Tyrosine based cationic acrylates as potent antimicrobial agents against shigellosis.

Incorporation of tyrosine within synthetic macromolecules via the controlled radical polymerization technique is of particular interest due to the presence of a phenolic group in tyrosine imparting high inhibition potential. Tyrosine incorporation is also fascinating from a medicinal point of view since this particular amino acid is present in several natural antimicrobial peptides as a key constituent. This study describes a facile strategy to integrate the naturally occurring proteinogenic amino acid tyrosine within a polyacrylate system via the reversible addition fragmentation chain transfer polymerization technique to construct potent bioactive macromolecules against the microbial strain S. flexneri 2a causing shigellosis.

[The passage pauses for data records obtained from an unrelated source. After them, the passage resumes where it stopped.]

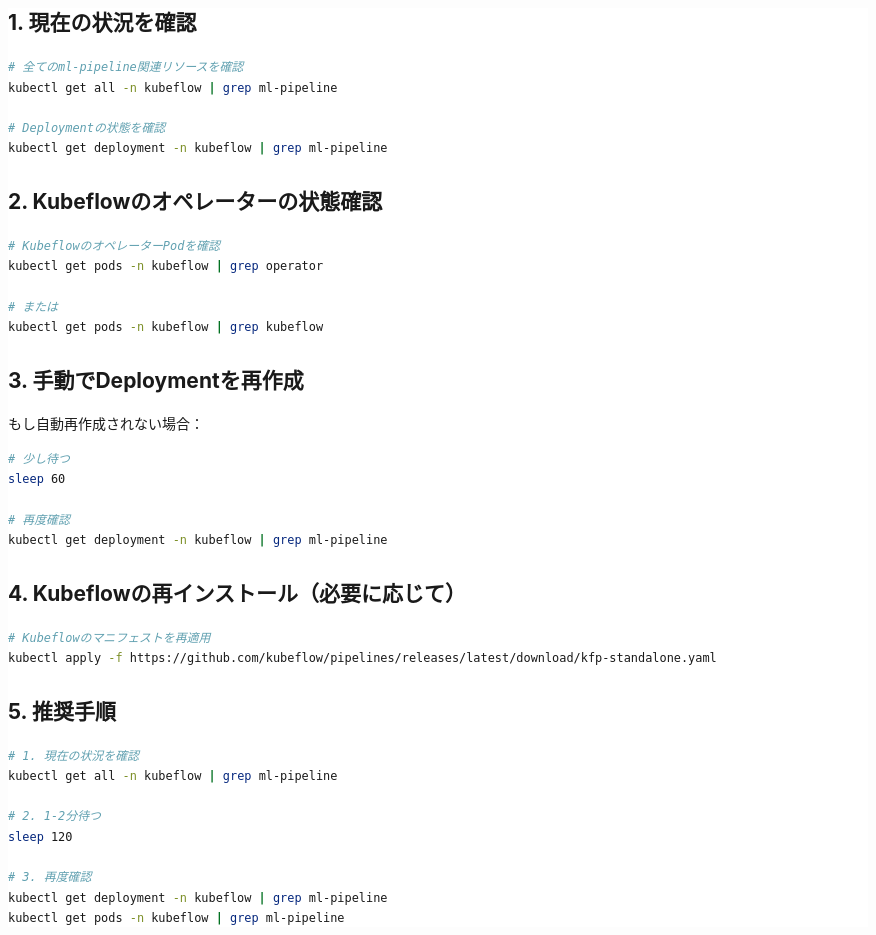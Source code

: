 ## 1. 現在の状況を確認

```bash
# 全てのml-pipeline関連リソースを確認
kubectl get all -n kubeflow | grep ml-pipeline

# Deploymentの状態を確認
kubectl get deployment -n kubeflow | grep ml-pipeline
```

## 2. Kubeflowのオペレーターの状態確認

```bash
# KubeflowのオペレーターPodを確認
kubectl get pods -n kubeflow | grep operator

# または
kubectl get pods -n kubeflow | grep kubeflow
```

## 3. 手動でDeploymentを再作成

もし自動再作成されない場合：

```bash
# 少し待つ
sleep 60

# 再度確認
kubectl get deployment -n kubeflow | grep ml-pipeline
```

## 4. Kubeflowの再インストール（必要に応じて）

```bash
# Kubeflowのマニフェストを再適用
kubectl apply -f https://github.com/kubeflow/pipelines/releases/latest/download/kfp-standalone.yaml
```

## 5. 推奨手順

```bash
# 1. 現在の状況を確認
kubectl get all -n kubeflow | grep ml-pipeline

# 2. 1-2分待つ
sleep 120

# 3. 再度確認
kubectl get deployment -n kubeflow | grep ml-pipeline
kubectl get pods -n kubeflow | grep ml-pipeline
```
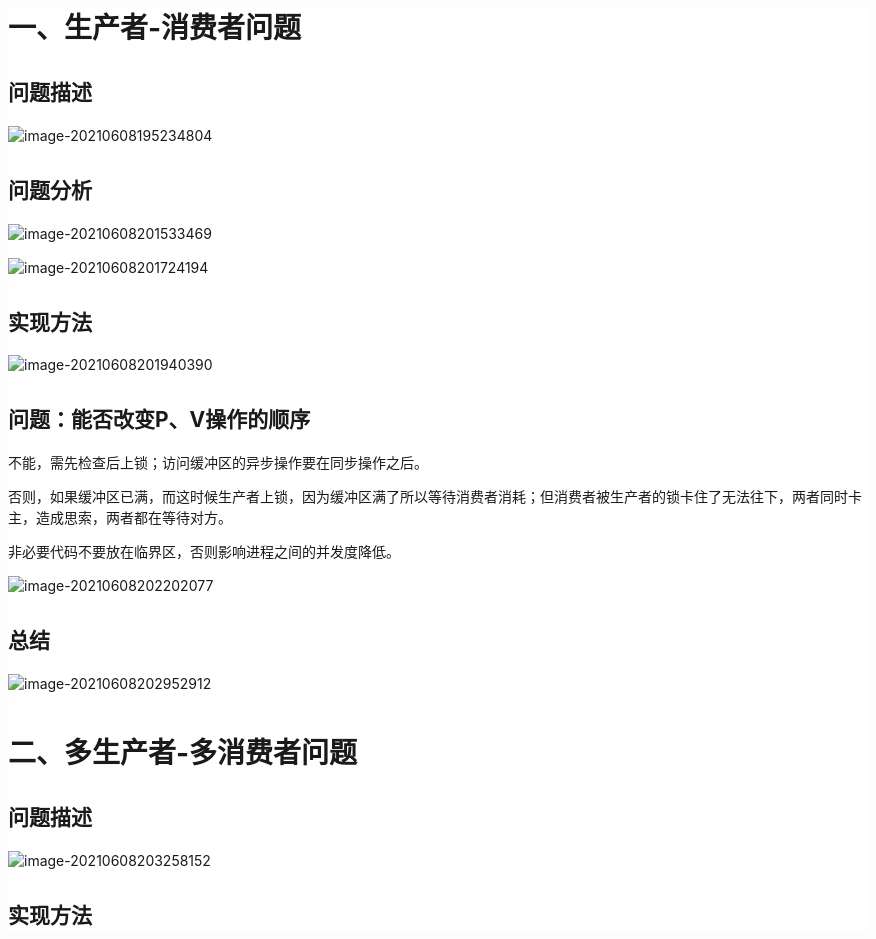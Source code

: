 # 一、生产者-消费者问题

## 问题描述

![image-20210608195234804](C:\Users\DELL\AppData\Roaming\Typora\typora-user-images\image-20210608195234804.png)



## 问题分析

![image-20210608201533469](C:\Users\DELL\AppData\Roaming\Typora\typora-user-images\image-20210608201533469.png)

![image-20210608201724194](C:\Users\DELL\AppData\Roaming\Typora\typora-user-images\image-20210608201724194.png)



## 实现方法

![image-20210608201940390](C:\Users\DELL\AppData\Roaming\Typora\typora-user-images\image-20210608201940390.png)



## 问题：能否改变P、V操作的顺序

不能，需先检查后上锁；访问缓冲区的异步操作要在同步操作之后。

否则，如果缓冲区已满，而这时候生产者上锁，因为缓冲区满了所以等待消费者消耗；但消费者被生产者的锁卡住了无法往下，两者同时卡主，造成思索，两者都在等待对方。

非必要代码不要放在临界区，否则影响进程之间的并发度降低。

![image-20210608202202077](C:\Users\DELL\AppData\Roaming\Typora\typora-user-images\image-20210608202202077.png)



## 总结

![image-20210608202952912](C:\Users\DELL\AppData\Roaming\Typora\typora-user-images\image-20210608202952912.png)





# 二、多生产者-多消费者问题

## 问题描述

![image-20210608203258152](C:\Users\DELL\AppData\Roaming\Typora\typora-user-images\image-20210608203258152.png)



## 实现方法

The cationic charge and amphiphilic features inherited from the amino acid tyrosine mimic the function of natural antimicrobial peptides. A library of tyrosine polyacrylates has been synthesized to investigate the effect of molecular weight on antimicrobial activity. The time-dependent morphological switching observed via FESEM measurement revealed membrane rupture followed by leakage of cellular constituents as an effective mechanism of action of the biomimetic tyrosine-based polymers. The details of membrane disintegration and depolarization due to alteration in membrane potential have been evaluated via flow cytometric and fluorescence microscopic measurements. Most importantly, the side chain tyrosine-based polymers show fascinating biocidal features against the Gram-positive methicillin-resistant Staphylococcus aureus (MRSA) bacterial strain, the major causative agent of nosocomial infections. The broad spectrum nature of the polymers has been further investigated against the fungus Aspergillus niger and another Gram-negative bacterium, Escherichia coli.